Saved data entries

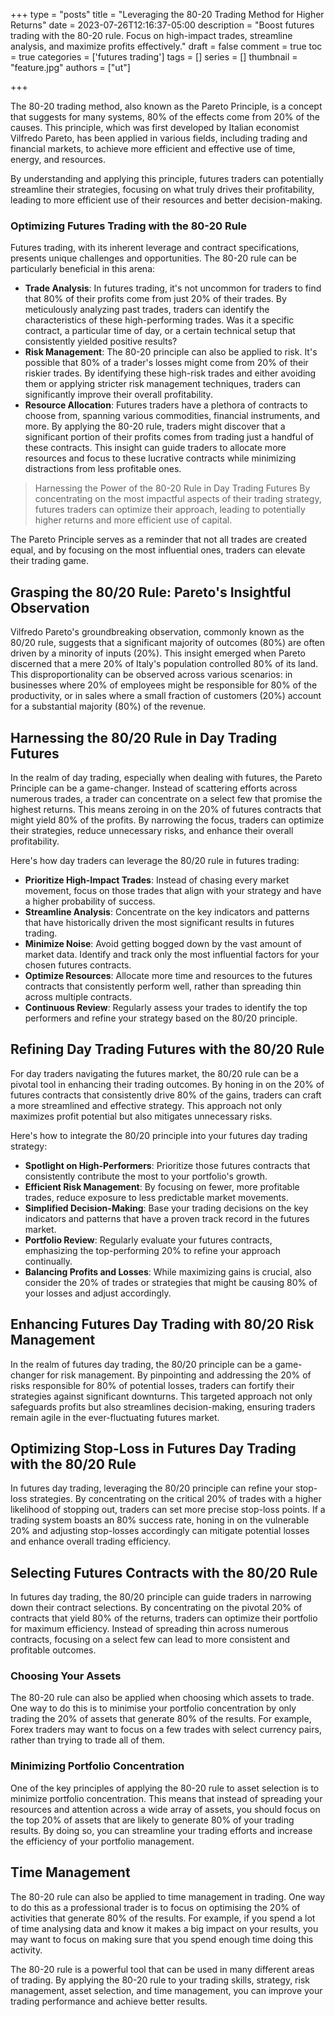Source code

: +++
type = "posts"
title = "Leveraging the 80-20 Trading Method for Higher Returns"
date =  2023-07-26T12:16:37-05:00
description = "Boost futures trading with the 80-20 rule. Focus on high-impact trades, streamline analysis, and maximize profits effectively."
draft = false
comment = true
toc = true
categories = ['futures trading']
tags = []
series = []
thumbnail = "feature.jpg"
authors = ["ut"]

+++

The 80-20 trading method, also known as the Pareto Principle, is a concept that suggests for many systems, 80% of the effects come from 20% of the causes. This principle, which was first developed by Italian economist Vilfredo Pareto, has been applied in various fields, including trading and financial markets, to achieve more efficient and effective use of time, energy, and resources.

By understanding and applying this principle, futures traders can potentially streamline their strategies, focusing on what truly drives their profitability, leading to more efficient use of their resources and better decision-making.

### Optimizing Futures Trading with the 80-20 Rule

Futures trading, with its inherent leverage and contract specifications, presents unique challenges and opportunities. The 80-20 rule can be particularly beneficial in this arena:

 - **Trade Analysis**: In futures trading, it's not uncommon for traders to find that 80% of their profits come from just 20% of their trades. By meticulously analyzing past trades, traders can identify the characteristics of these high-performing trades. Was it a specific contract, a particular time of day, or a certain technical setup that consistently yielded positive results?
 - **Risk Management**: The 80-20 principle can also be applied to risk. It's possible that 80% of a trader's losses might come from 20% of their riskier trades. By identifying these high-risk trades and either avoiding them or applying stricter risk management techniques, traders can significantly improve their overall profitability.
 - **Resource Allocation**: Futures traders have a plethora of contracts to choose from, spanning various commodities, financial instruments, and more. By applying the 80-20 rule, traders might discover that a significant portion of their profits comes from trading just a handful of these contracts. This insight can guide traders to allocate more resources and focus to these lucrative contracts while minimizing distractions from less profitable ones.

> Harnessing the Power of the 80-20 Rule in Day Trading Futures By concentrating on the most impactful aspects of their trading strategy, futures traders can optimize their approach, leading to potentially higher returns and more efficient use of capital.

The Pareto Principle serves as a reminder that not all trades are created equal, and by focusing on the most influential ones, traders can elevate their trading game.

## Grasping the 80/20 Rule: Pareto's Insightful Observation

Vilfredo Pareto's groundbreaking observation, commonly known as the 80/20 rule, suggests that a significant majority of outcomes (80%) are often driven by a minority of inputs (20%). This insight emerged when Pareto discerned that a mere 20% of Italy's population controlled 80% of its land. This disproportionality can be observed across various scenarios: in businesses where 20% of employees might be responsible for 80% of the productivity, or in sales where a small fraction of customers (20%) account for a substantial majority (80%) of the revenue.

## Harnessing the 80/20 Rule in Day Trading Futures

In the realm of day trading, especially when dealing with futures, the Pareto Principle can be a game-changer. Instead of scattering efforts across numerous trades, a trader can concentrate on a select few that promise the highest returns. This means zeroing in on the 20% of futures contracts that might yield 80% of the profits. By narrowing the focus, traders can optimize their strategies, reduce unnecessary risks, and enhance their overall profitability.

Here's how day traders can leverage the 80/20 rule in futures trading:

- **Prioritize High-Impact Trades**: Instead of chasing every market movement, focus on those trades that align with your strategy and have a higher probability of success.
- **Streamline Analysis**: Concentrate on the key indicators and patterns that have historically driven the most significant results in futures trading.
- **Minimize Noise**: Avoid getting bogged down by the vast amount of market data. Identify and track only the most influential factors for your chosen futures contracts.
- **Optimize Resources**: Allocate more time and resources to the futures contracts that consistently perform well, rather than spreading thin across multiple contracts.
- **Continuous Review**: Regularly assess your trades to identify the top performers and refine your strategy based on the 80/20 principle.


## Refining Day Trading Futures with the 80/20 Rule

For day traders navigating the futures market, the 80/20 rule can be a pivotal tool in enhancing their trading outcomes. By honing in on the 20% of futures contracts that consistently drive 80% of the gains, traders can craft a more streamlined and effective strategy. This approach not only maximizes profit potential but also mitigates unnecessary risks.

Here's how to integrate the 80/20 principle into your futures day trading strategy:

- **Spotlight on High-Performers**: Prioritize those futures contracts that consistently contribute the most to your portfolio's growth.
- **Efficient Risk Management**: By focusing on fewer, more profitable trades, reduce exposure to less predictable market movements.
- **Simplified Decision-Making**: Base your trading decisions on the key indicators and patterns that have a proven track record in the futures market.
- **Portfolio Review**: Regularly evaluate your futures contracts, emphasizing the top-performing 20% to refine your approach continually.
- **Balancing Profits and Losses**: While maximizing gains is crucial, also consider the 20% of trades or strategies that might be causing 80% of your losses and adjust accordingly.

## Enhancing Futures Day Trading with 80/20 Risk Management

In the realm of futures day trading, the 80/20 principle can be a game-changer for risk management. By pinpointing and addressing the 20% of risks responsible for 80% of potential losses, traders can fortify their strategies against significant downturns. This targeted approach not only safeguards profits but also streamlines decision-making, ensuring traders remain agile in the ever-fluctuating futures market.


## Optimizing Stop-Loss in Futures Day Trading with the 80/20 Rule

In futures day trading, leveraging the 80/20 principle can refine your stop-loss strategies. By concentrating on the critical 20% of trades with a higher likelihood of stopping out, traders can set more precise stop-loss points. If a trading system boasts an 80% success rate, honing in on the vulnerable 20% and adjusting stop-losses accordingly can mitigate potential losses and enhance overall trading efficiency.

## Selecting Futures Contracts with the 80/20 Rule

In futures day trading, the 80/20 principle can guide traders in narrowing down their contract selections. By concentrating on the pivotal 20% of contracts that yield 80% of the returns, traders can optimize their portfolio for maximum efficiency. Instead of spreading thin across numerous contracts, focusing on a select few can lead to more consistent and profitable outcomes.

### Choosing Your Assets

The 80-20 rule can also be applied when choosing which assets to trade. One way to do this is to minimise your portfolio concentration by only trading the 20% of assets that generate 80% of the results. For example, Forex traders may want to focus on a few trades with select currency pairs, rather than trying to trade all of them.

### Minimizing Portfolio Concentration

One of the key principles of applying the 80-20 rule to asset selection is to minimize portfolio concentration. This means that instead of spreading your resources and attention across a wide array of assets, you should focus on the top 20% of assets that are likely to generate 80% of your trading results. By doing so, you can streamline your trading efforts and increase the efficiency of your portfolio management.

## Time Management

The 80-20 rule can also be applied to time management in trading. One way to do this as a professional trader is to focus on optimising the 20% of activities that generate 80% of the results. For example, if you spend a lot of time analysing data and know it makes a big impact on your results, you may want to focus on making sure that you spend enough time doing this activity.

The 80-20 rule is a powerful tool that can be used in many different areas of trading. By applying the 80-20 rule to your trading skills, strategy, risk management, asset selection, and time management, you can improve your trading performance and achieve better results.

> WORK TASK
Only one stretch of the entries above is wanted: the lines from the one containing "Here's how to" through the one containing "## Selecting Futures". Please reproduce it exactly.

> WORKED SOLUTION
Here's how to integrate the 80/20 principle into your futures day trading strategy:

- **Spotlight on High-Performers**: Prioritize those futures contracts that consistently contribute the most to your portfolio's growth.
- **Efficient Risk Management**: By focusing on fewer, more profitable trades, reduce exposure to less predictable market movements.
- **Simplified Decision-Making**: Base your trading decisions on the key indicators and patterns that have a proven track record in the futures market.
- **Portfolio Review**: Regularly evaluate your futures contracts, emphasizing the top-performing 20% to refine your approach continually.
- **Balancing Profits and Losses**: While maximizing gains is crucial, also consider the 20% of trades or strategies that might be causing 80% of your losses and adjust accordingly.

## Enhancing Futures Day Trading with 80/20 Risk Management

In the realm of futures day trading, the 80/20 principle can be a game-changer for risk management. By pinpointing and addressing the 20% of risks responsible for 80% of potential losses, traders can fortify their strategies against significant downturns. This targeted approach not only safeguards profits but also streamlines decision-making, ensuring traders remain agile in the ever-fluctuating futures market.


## Optimizing Stop-Loss in Futures Day Trading with the 80/20 Rule

In futures day trading, leveraging the 80/20 principle can refine your stop-loss strategies. By concentrating on the critical 20% of trades with a higher likelihood of stopping out, traders can set more precise stop-loss points. If a trading system boasts an 80% success rate, honing in on the vulnerable 20% and adjusting stop-losses accordingly can mitigate potential losses and enhance overall trading efficiency.

## Selecting Futures Contracts with the 80/20 Rule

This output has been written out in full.